In some parts of the world, such as Northern Italy, an increase in GBS cases was observed in the initial months of the pandemic compared to the previous year, and it was noted that GBS after COVID-19 infection was also more severe [66]. In Spain [67] and Brazil [68], an increased frequency and severity of GBS was reported in patients with COVID-19. Conversely, the opposite results were obtained in the UK, where, according to data from the national immunoglobulin database, there was a decrease in the number of cases [69]. A similar situation was also observed in Sweden [70], Korea [71,72], and Portugal [73]. The reduction in the number of GBS cases may be due to the protective measures introduced during the pandemic. However, based on data collected in Iran, no significant difference between the incidence of GBS cases before and during the pandemic was observed [74]. According to a cohort study conducted in India, there was a pandemic reduction in the number of cases, in this case of pediatric GBS, but the disease profile remained unchanged [75]. The incidence of GBS in patients with COVID-19 was estimated at 1:62,500 [69]. Cases of GBS after COVID-19 infection affect patients of any severity of infection. However, most of them required hospital treatment, intensive care units, or mechanical ventilation during infection [14,50,76]. According to a meta-analysis by Bentley, Bentley, S.A., et al., patients were hospitalized for 23 ± 17 days. About 45% of them were accepted into intensive care units, and a significant part (38%) required mechanical ventilation [52]. The conducted analyses, comparing patients with GBS after COVID-19 with patients who have not undergone infection, showed that the symptoms of GBS are more severe in patients who have previously suffered from COVID-19 [57,66].
The most common symptoms of infection before the onset of GBS were fever, shortness of breath, cough, and gastrointestinal symptoms. Single cases of patients did not show symptoms of the virus before GBS [76]. According to a meta-analysis conducted by Samir Abu-Rumeileh et. al., the symptoms of GBS usually appeared after the symptoms of COVID-19. In single cases, they occurred before, after, or in parallel with them [77], but such cases also occurred [78]. The average time for symptoms suggestive of GBS to appear after a SARS-CoV-2 infection is approximately 10 days. However, it turns out that GBS can appear even after a longer period of latency. Kuang, Wayne, et al. described the case of a 26-year-old man whose symptoms, consistent with Miller-Fisher syndrome, occurred 10 weeks after the infection. This is also the case of the youngest adult who developed GBS after COVID-19 [26]. Based on the analysis conducted by Uncini A on a group of 42 patients who developed GBS after COVID-19, most of them (71.4%) experienced typical symptoms that classify GBS, such as symmetrical weakness of the limbs, sensory symptoms, and reduced or absent tendon reflexes. However, the most common symptoms of GBS appearing in these patients include hyporeflexia (80.9%), sensory disturbances (66.7%), limb weakness (76.2%), and facial palsy (38.1%) [78]. Hülya Ertaşoğlu Toydemir et al. showed that people with GBS after COVID-19 more often suffered from facial diplegia than patients with GBS who did not contract COVID-19 [79]. COVID-19-associated GBS typically exhibited electrophysiological features, suggesting AIDP-specific demyelination [49,50,52,80], which is the most common type of GBS and accounts for up to 90% of all GBS cases [19]. Demyelination was more advanced in GBS cases in people who had COVID-19 than in other patients [66]. In some cases, the types of GBS overlapped. The results of a meta-analysis concerned the electrophysiological assessment of the nerve condition carried out using SNAP (sensory nerve action potential) and CMAP (complex muscle action potential) tests showed abnormalities in 86.9% and 99% of patients suspected of GBS [52].
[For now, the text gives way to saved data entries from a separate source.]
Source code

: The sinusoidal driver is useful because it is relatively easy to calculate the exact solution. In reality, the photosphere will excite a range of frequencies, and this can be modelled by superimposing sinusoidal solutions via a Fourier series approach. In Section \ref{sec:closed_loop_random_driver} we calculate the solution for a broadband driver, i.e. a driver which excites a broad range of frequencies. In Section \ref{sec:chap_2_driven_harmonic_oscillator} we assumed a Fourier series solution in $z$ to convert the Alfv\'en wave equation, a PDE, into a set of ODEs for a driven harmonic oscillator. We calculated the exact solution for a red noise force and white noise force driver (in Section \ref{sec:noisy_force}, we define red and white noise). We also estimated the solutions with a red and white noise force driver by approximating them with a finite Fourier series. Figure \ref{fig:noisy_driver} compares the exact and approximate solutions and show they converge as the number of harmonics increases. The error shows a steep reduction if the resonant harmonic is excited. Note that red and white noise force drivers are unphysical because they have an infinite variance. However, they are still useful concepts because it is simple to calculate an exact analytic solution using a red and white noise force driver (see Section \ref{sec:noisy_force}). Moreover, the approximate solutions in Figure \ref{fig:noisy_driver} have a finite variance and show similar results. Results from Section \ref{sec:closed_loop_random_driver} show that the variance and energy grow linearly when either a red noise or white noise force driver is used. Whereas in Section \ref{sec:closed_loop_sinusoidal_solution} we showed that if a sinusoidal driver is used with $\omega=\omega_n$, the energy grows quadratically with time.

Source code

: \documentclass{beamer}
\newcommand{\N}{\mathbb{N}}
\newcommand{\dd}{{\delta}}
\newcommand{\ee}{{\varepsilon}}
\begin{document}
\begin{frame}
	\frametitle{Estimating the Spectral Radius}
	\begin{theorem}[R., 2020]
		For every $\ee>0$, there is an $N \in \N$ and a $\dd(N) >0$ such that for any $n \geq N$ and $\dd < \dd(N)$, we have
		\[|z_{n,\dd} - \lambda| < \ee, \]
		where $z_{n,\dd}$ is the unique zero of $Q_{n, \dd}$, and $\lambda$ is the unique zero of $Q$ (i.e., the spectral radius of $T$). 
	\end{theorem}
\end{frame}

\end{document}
5. COVID-19 Vaccine-Associated GBS

Pfizer-BioNTech, Moderna, Johnson & Johnson (J&J), Sputnik, AstraZeneca, and Sinopharm are just some of the many COVID-19 vaccines available [81]. Their mechanisms of action are diverse. For example, the Pfizer and Moderna vaccines are mRNA-based vaccines. Meanwhile, J&J, Sputnik, and AstraZeneca are based on an adenoviral vector, and Sinopharm is an inactivated vaccine. However, all of them have the same purpose, which is to produce antibodies against the spike protein [82,83]. Typical side effects after receiving the vaccine most often include headache, fatigue, fever, pain at the injection site, muscle pain, or nausea [84,85,86,87]. According to a survey conducted by Renuka AK Kadali among healthcare workers, over 60% of people who completed the survey reported experiencing at least one side effect after receiving the Comirnaty mRNA Pfizer vaccine. However, most of them (almost 80%) were still able to perform everyday activities. Only 2.49% required ambulatory treatment, 0.62% a visit to the Acute Admissions Unit, and 0.25% hospitalization [86]. Interestingly, women were most likely to experience post-vaccination side effects from the nervous system [88,89]. Less-common complications include thrombotic complications and thrombocytopenia [90], Bell’s palsy [91], or Herpes zoster virus reactivation [92].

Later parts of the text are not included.